Thai feminist and philanthropist (born 1965)

Lady Dr. Jiranun Sakultangphaisal (จิรนันท์ สกุลตั้งไพศาล, RTGS: Chiranun Sakultangpaisan, born 22 December 1965 in Sakon Nakhon, Thailand) is a Thai feminist and philanthropist, and is ranked as one of Thailand's 100 leading women. She was made Thailand's National Outstanding Woman in 2015, and a National Exemplary Mother in 2016.

She currently serves as an executive in the Thai government's leading Public-private partnership project, the Pracharat programme.

==Personal life==
Jiranun married Boonyarit Sakultangphaisal. The couple has two children - Supanida Sakultangphaisal and Chinnawat Sakultangphaisal.
Together with philanthropy, Jiranun also has deep interests in Thai literature, Thai culture, and culinary art.

==Social work==
Lady Sakultangphaisal is a philanthropist and a feminist. Currently, she is a Chairman of the Catholic Commissions for Women, Head of the Women Promotion Division of Zonta International Club, Bangkok, and a Chair of the National Catholic Commissions for Social Development. Her work with these NGOs involves reducing problems associated with materialism in girls and prostitution.

Jiranun currently holds a number of posts in the government body and public sector, most of which are related to community development. In many interviews, she emphasizes the importance of sustainable development, strong families and communities, in reducing social problems and poverty.

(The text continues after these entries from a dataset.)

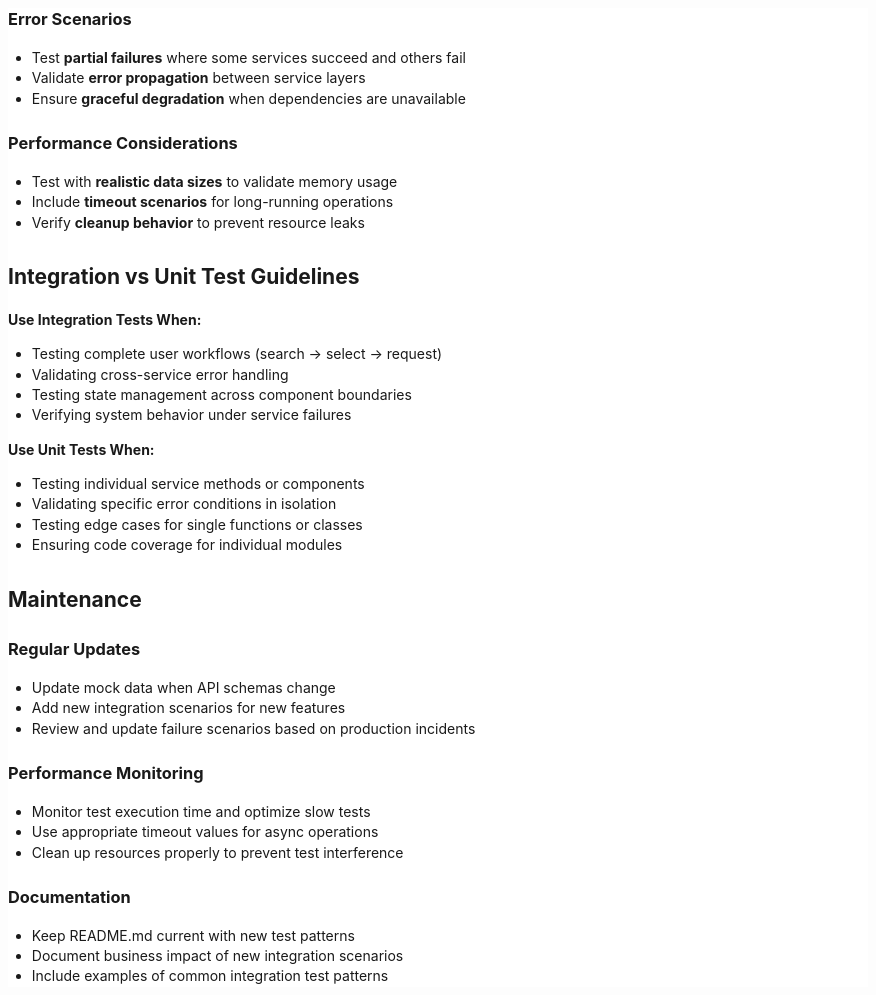 ### Error Scenarios

- Test **partial failures** where some services succeed and others fail
- Validate **error propagation** between service layers
- Ensure **graceful degradation** when dependencies are unavailable

### Performance Considerations

- Test with **realistic data sizes** to validate memory usage
- Include **timeout scenarios** for long-running operations
- Verify **cleanup behavior** to prevent resource leaks

## Integration vs Unit Test Guidelines

**Use Integration Tests When:**

- Testing complete user workflows (search → select → request)
- Validating cross-service error handling
- Testing state management across component boundaries
- Verifying system behavior under service failures

**Use Unit Tests When:**

- Testing individual service methods or components
- Validating specific error conditions in isolation
- Testing edge cases for single functions or classes
- Ensuring code coverage for individual modules

## Maintenance

### Regular Updates

- Update mock data when API schemas change
- Add new integration scenarios for new features
- Review and update failure scenarios based on production incidents

### Performance Monitoring

- Monitor test execution time and optimize slow tests
- Use appropriate timeout values for async operations
- Clean up resources properly to prevent test interference

### Documentation

- Keep README.md current with new test patterns
- Document business impact of new integration scenarios
- Include examples of common integration test patterns
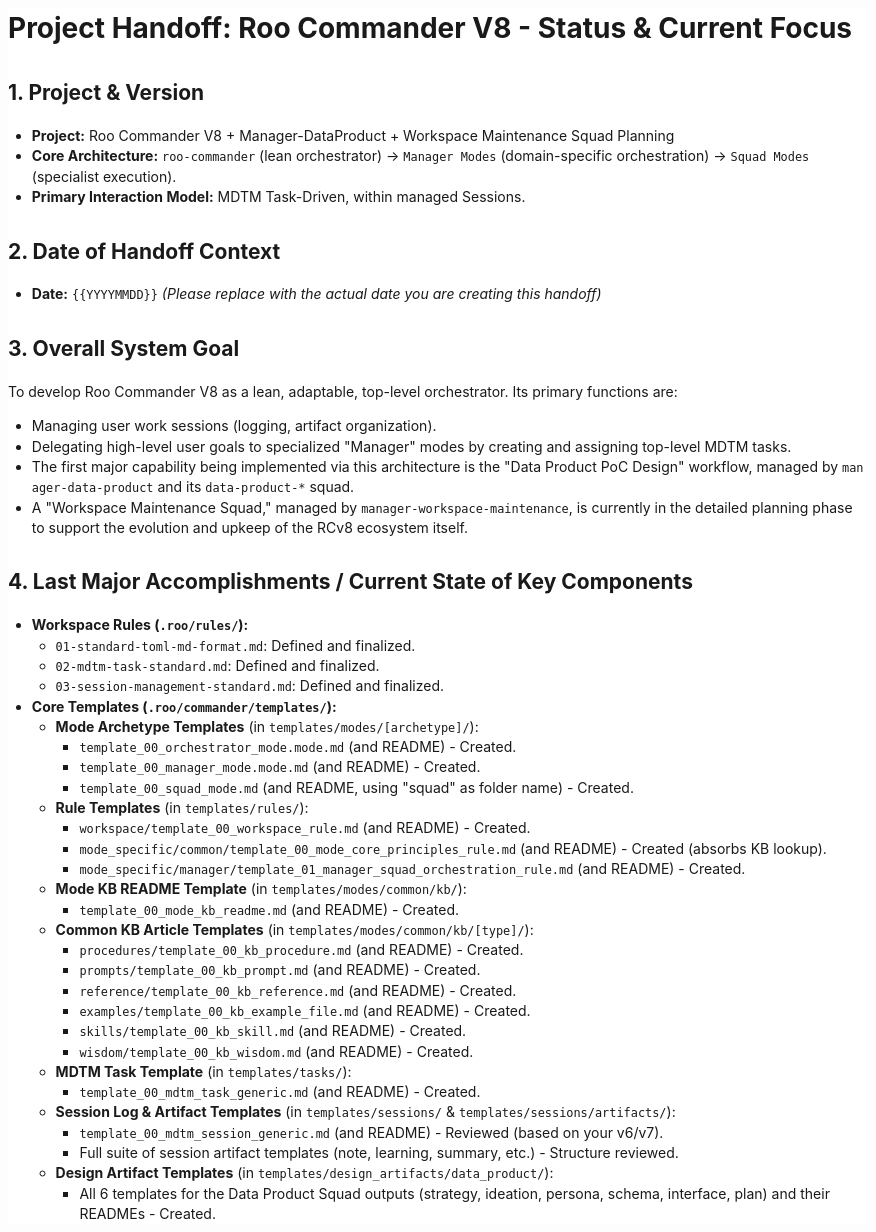 # Project Handoff: Roo Commander V8 - Status & Current Focus

## 1. Project & Version

*   **Project:** Roo Commander V8 + Manager-DataProduct + Workspace Maintenance Squad Planning
*   **Core Architecture:** `roo-commander` (lean orchestrator) -> `Manager Modes` (domain-specific orchestration) -> `Squad Modes` (specialist execution).
*   **Primary Interaction Model:** MDTM Task-Driven, within managed Sessions.

## 2. Date of Handoff Context

*   **Date:** `{{YYYYMMDD}}` *(Please replace with the actual date you are creating this handoff)*

## 3. Overall System Goal

To develop Roo Commander V8 as a lean, adaptable, top-level orchestrator. Its primary functions are:
*   Managing user work sessions (logging, artifact organization).
*   Delegating high-level user goals to specialized "Manager" modes by creating and assigning top-level MDTM tasks.
*   The first major capability being implemented via this architecture is the "Data Product PoC Design" workflow, managed by `manager-data-product` and its `data-product-*` squad.
*   A "Workspace Maintenance Squad," managed by `manager-workspace-maintenance`, is currently in the detailed planning phase to support the evolution and upkeep of the RCv8 ecosystem itself.

## 4. Last Major Accomplishments / Current State of Key Components

*   **Workspace Rules (`.roo/rules/`):**
    *   `01-standard-toml-md-format.md`: Defined and finalized.
    *   `02-mdtm-task-standard.md`: Defined and finalized.
    *   `03-session-management-standard.md`: Defined and finalized.
*   **Core Templates (`.roo/commander/templates/`):**
    *   **Mode Archetype Templates** (in `templates/modes/[archetype]/`):
        *   `template_00_orchestrator_mode.mode.md` (and README) - Created.
        *   `template_00_manager_mode.mode.md` (and README) - Created.
        *   `template_00_squad_mode.md` (and README, using "squad" as folder name) - Created.
    *   **Rule Templates** (in `templates/rules/`):
        *   `workspace/template_00_workspace_rule.md` (and README) - Created.
        *   `mode_specific/common/template_00_mode_core_principles_rule.md` (and README) - Created (absorbs KB lookup).
        *   `mode_specific/manager/template_01_manager_squad_orchestration_rule.md` (and README) - Created.
    *   **Mode KB README Template** (in `templates/modes/common/kb/`):
        *   `template_00_mode_kb_readme.md` (and README) - Created.
    *   **Common KB Article Templates** (in `templates/modes/common/kb/[type]/`):
        *   `procedures/template_00_kb_procedure.md` (and README) - Created.
        *   `prompts/template_00_kb_prompt.md` (and README) - Created.
        *   `reference/template_00_kb_reference.md` (and README) - Created.
        *   `examples/template_00_kb_example_file.md` (and README) - Created.
        *   `skills/template_00_kb_skill.md` (and README) - Created.
        *   `wisdom/template_00_kb_wisdom.md` (and README) - Created.
    *   **MDTM Task Template** (in `templates/tasks/`):
        *   `template_00_mdtm_task_generic.md` (and README) - Created.
    *   **Session Log & Artifact Templates** (in `templates/sessions/` & `templates/sessions/artifacts/`):
        *   `template_00_mdtm_session_generic.md` (and README) - Reviewed (based on your v6/v7).
        *   Full suite of session artifact templates (note, learning, summary, etc.) - Structure reviewed.
    *   **Design Artifact Templates** (in `templates/design_artifacts/data_product/`):
        *   All 6 templates for the Data Product Squad outputs (strategy, ideation, persona, schema, interface, plan) and their READMEs - Created.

Apart from her community work, she is also a board of directors of the Bangkok Opera (Bangkok Opera Foundation under the Royal Patronage of Princess Galyani Vadhana). She sits in the Khon Kaen University Campus Council as an advisor to the Faculty of Integrated Social Science.

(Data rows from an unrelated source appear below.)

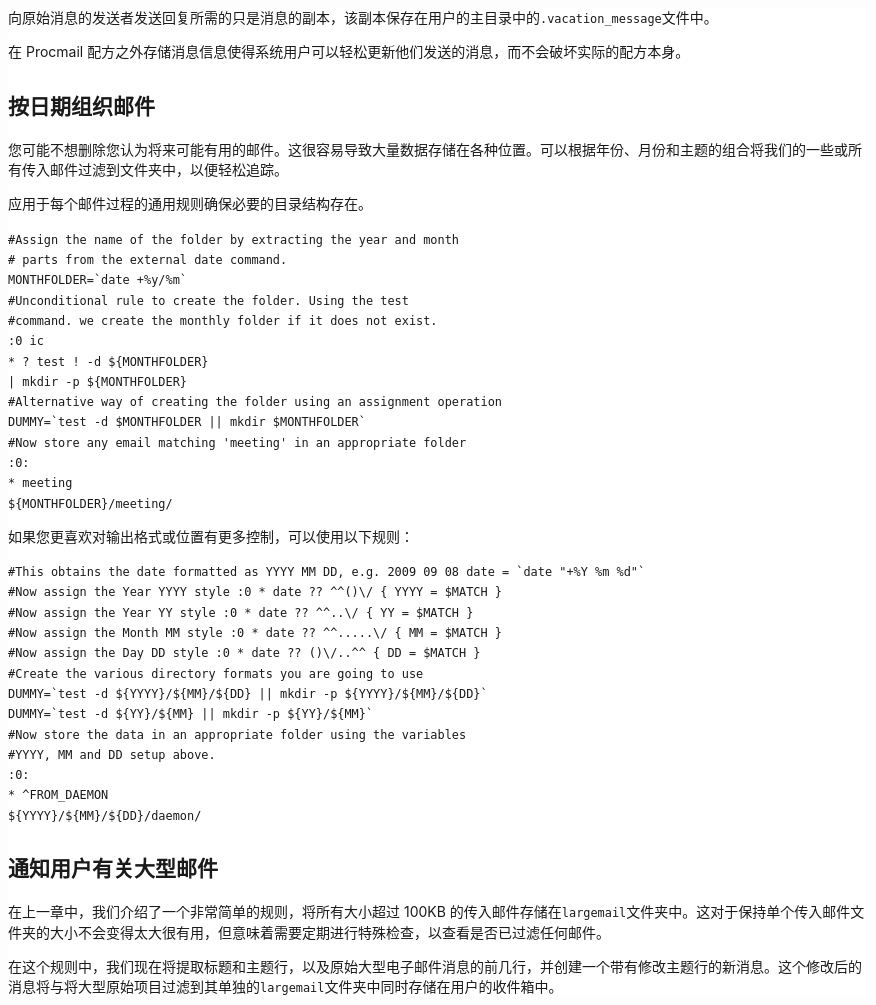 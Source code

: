向原始消息的发送者发送回复所需的只是消息的副本，该副本保存在用户的主目录中的`.vacation_message`文件中。

在 Procmail 配方之外存储消息信息使得系统用户可以轻松更新他们发送的消息，而不会破坏实际的配方本身。

## 按日期组织邮件

您可能不想删除您认为将来可能有用的邮件。这很容易导致大量数据存储在各种位置。可以根据年份、月份和主题的组合将我们的一些或所有传入邮件过滤到文件夹中，以便轻松追踪。

应用于每个邮件过程的通用规则确保必要的目录结构存在。

```
#Assign the name of the folder by extracting the year and month
# parts from the external date command.
MONTHFOLDER=`date +%y/%m`
#Unconditional rule to create the folder. Using the test
#command. we create the monthly folder if it does not exist.
:0 ic
* ? test ! -d ${MONTHFOLDER}
| mkdir -p ${MONTHFOLDER}
#Alternative way of creating the folder using an assignment operation
DUMMY=`test -d $MONTHFOLDER || mkdir $MONTHFOLDER`
#Now store any email matching 'meeting' in an appropriate folder
:0:
* meeting
${MONTHFOLDER}/meeting/

```

如果您更喜欢对输出格式或位置有更多控制，可以使用以下规则：

```
#This obtains the date formatted as YYYY MM DD, e.g. 2009 09 08 date = `date "+%Y %m %d"`
#Now assign the Year YYYY style :0 * date ?? ^^()\/ { YYYY = $MATCH }
#Now assign the Year YY style :0 * date ?? ^^..\/ { YY = $MATCH }
#Now assign the Month MM style :0 * date ?? ^^.....\/ { MM = $MATCH }
#Now assign the Day DD style :0 * date ?? ()\/..^^ { DD = $MATCH }
#Create the various directory formats you are going to use
DUMMY=`test -d ${YYYY}/${MM}/${DD} || mkdir -p ${YYYY}/${MM}/${DD}`
DUMMY=`test -d ${YY}/${MM} || mkdir -p ${YY}/${MM}`
#Now store the data in an appropriate folder using the variables
#YYYY, MM and DD setup above.
:0:
* ^FROM_DAEMON
${YYYY}/${MM}/${DD}/daemon/

```

## 通知用户有关大型邮件

在上一章中，我们介绍了一个非常简单的规则，将所有大小超过 100KB 的传入邮件存储在`largemail`文件夹中。这对于保持单个传入邮件文件夹的大小不会变得太大很有用，但意味着需要定期进行特殊检查，以查看是否已过滤任何邮件。

在这个规则中，我们现在将提取标题和主题行，以及原始大型电子邮件消息的前几行，并创建一个带有修改主题行的新消息。这个修改后的消息将与将大型原始项目过滤到其单独的`largemail`文件夹中同时存储在用户的收件箱中。
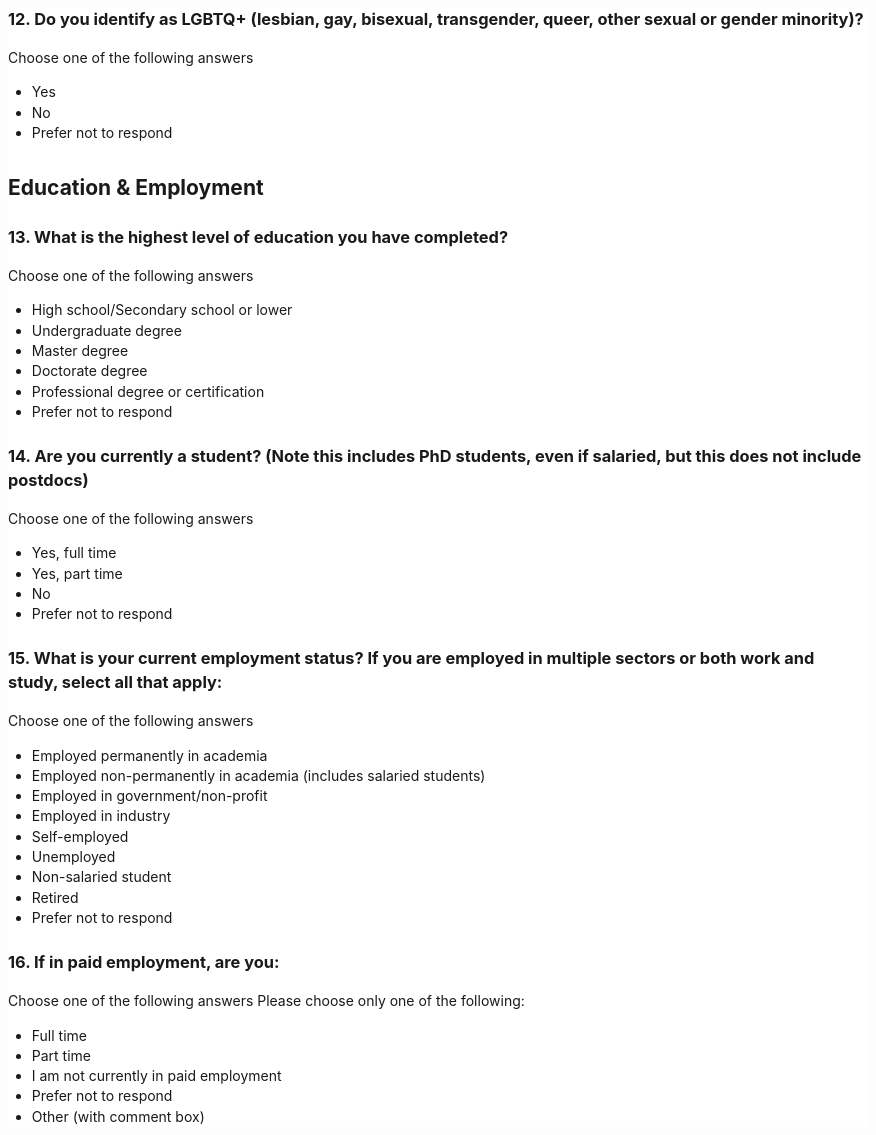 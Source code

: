 ### 12. Do you identify as LGBTQ+ (lesbian, gay, bisexual, transgender, queer, other sexual or gender minority)?
Choose one of the following answers

* Yes
* No
* Prefer not to respond

## Education & Employment

### 13. What is the highest level of education you have completed?
Choose one of the following answers

- High school/Secondary school or lower
- Undergraduate degree
- Master degree
- Doctorate degree
- Professional degree or certification
- Prefer not to respond

### 14. Are you currently a student? (Note this includes PhD students, even if salaried, but this does not include postdocs)
Choose one of the following answers

- Yes, full time
- Yes, part time
- No
- Prefer not to respond

### 15. What is your current employment status? If you are employed in multiple sectors or both work and study, select all that apply:
Choose one of the following answers

- Employed permanently in academia
- Employed non-permanently in academia (includes salaried students)
- Employed in government/non-profit
- Employed in industry
- Self-employed
- Unemployed
- Non-salaried student
- Retired
- Prefer not to respond

### 16. If in paid employment, are you:
Choose one of the following answers
Please choose only one of the following:
- Full time
- Part time
- I am not currently in paid employment
- Prefer not to respond
- Other (with comment box)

==Awards and recognition==
In December 1999, the Lions Club International 310E committee presented her with the Harmony Award for "her outstanding work to help others in need".

In October 2008, Jiranun was made one of the 100 Leading Women of Thailand, where she received an honorary award from Princess Soamsavali of Thailand, at the same time as Khunying Kalaya Sophonpanich, the then Minister of Science and Technology.

In 2009, Jiranun received the Woman Development Award for her contributions in advancing women's status in Thailand.

In 2013, Jiranun received a royal decoration, the Red Cross Awards Medal, for her services to the Thai Red Cross Society, from Princess Sirindhorn.

In 2015, on the recommendation of the Ministry of Social Development and Human Security and the National Council of Women of Thailand, under Royal Patronage, Jiranun received Thailand's National Outstanding Woman Award from Queen Sirikit of Thailand.